= Beginning of Section =
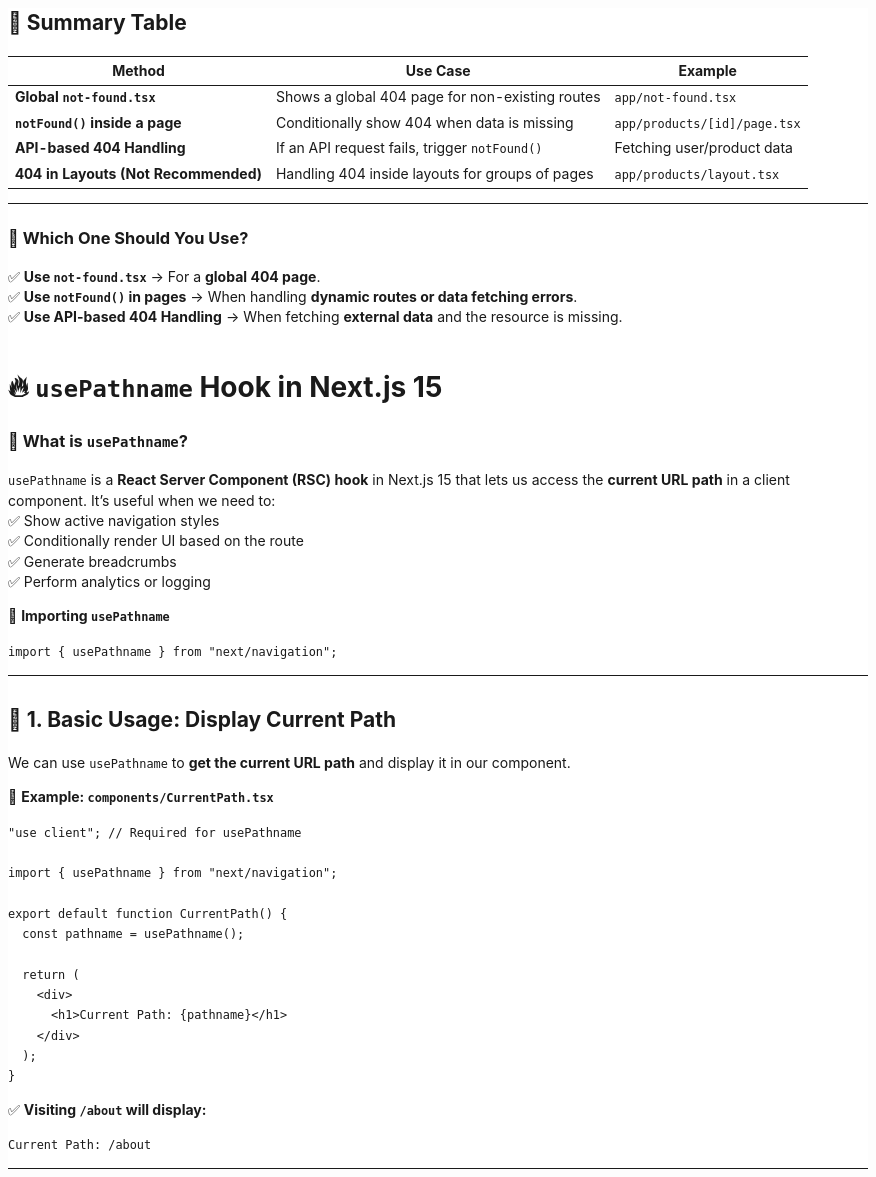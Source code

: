 
## 🎯 **Summary Table**
| Method | Use Case | Example |
|--------|---------|---------|
| **Global `not-found.tsx`** | Shows a global 404 page for non-existing routes | `app/not-found.tsx` |
| **`notFound()` inside a page** | Conditionally show 404 when data is missing | `app/products/[id]/page.tsx` |
| **API-based 404 Handling** | If an API request fails, trigger `notFound()` | Fetching user/product data |
| **404 in Layouts (Not Recommended)** | Handling 404 inside layouts for groups of pages | `app/products/layout.tsx` |

---

### 🚀 **Which One Should You Use?**
✅ **Use `not-found.tsx`** → For a **global 404 page**.  
✅ **Use `notFound()` in pages** → When handling **dynamic routes or data fetching errors**.  
✅ **Use API-based 404 Handling** → When fetching **external data** and the resource is missing.  

# 🔥 **`usePathname` Hook in Next.js 15**  

### 📌 **What is `usePathname`?**  
`usePathname` is a **React Server Component (RSC) hook** in Next.js 15 that lets us access the **current URL path** in a client component. It’s useful when we need to:  
✅ Show active navigation styles  
✅ Conditionally render UI based on the route  
✅ Generate breadcrumbs  
✅ Perform analytics or logging  

📌 **Importing `usePathname`**
```tsx
import { usePathname } from "next/navigation";
```

---

## 🚀 **1. Basic Usage: Display Current Path**  
We can use `usePathname` to **get the current URL path** and display it in our component.

📌 **Example: `components/CurrentPath.tsx`**
```tsx
"use client"; // Required for usePathname

import { usePathname } from "next/navigation";

export default function CurrentPath() {
  const pathname = usePathname();

  return (
    <div>
      <h1>Current Path: {pathname}</h1>
    </div>
  );
}
```
✅ **Visiting `/about` will display:**  
```
Current Path: /about
```

---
= End of Section =
### Instructions for the task
Select every line of the records holding the string "usePathname".

### Result of this task
# 🔥 **`usePathname` Hook in Next.js 15**  
### 📌 **What is `usePathname`?**  
`usePathname` is a **React Server Component (RSC) hook** in Next.js 15 that lets us access the **current URL path** in a client component. It’s useful when we need to:  
📌 **Importing `usePathname`**
import { usePathname } from "next/navigation";
We can use `usePathname` to **get the current URL path** and display it in our component.
"use client"; // Required for usePathname
import { usePathname } from "next/navigation";
  const pathname = usePathname();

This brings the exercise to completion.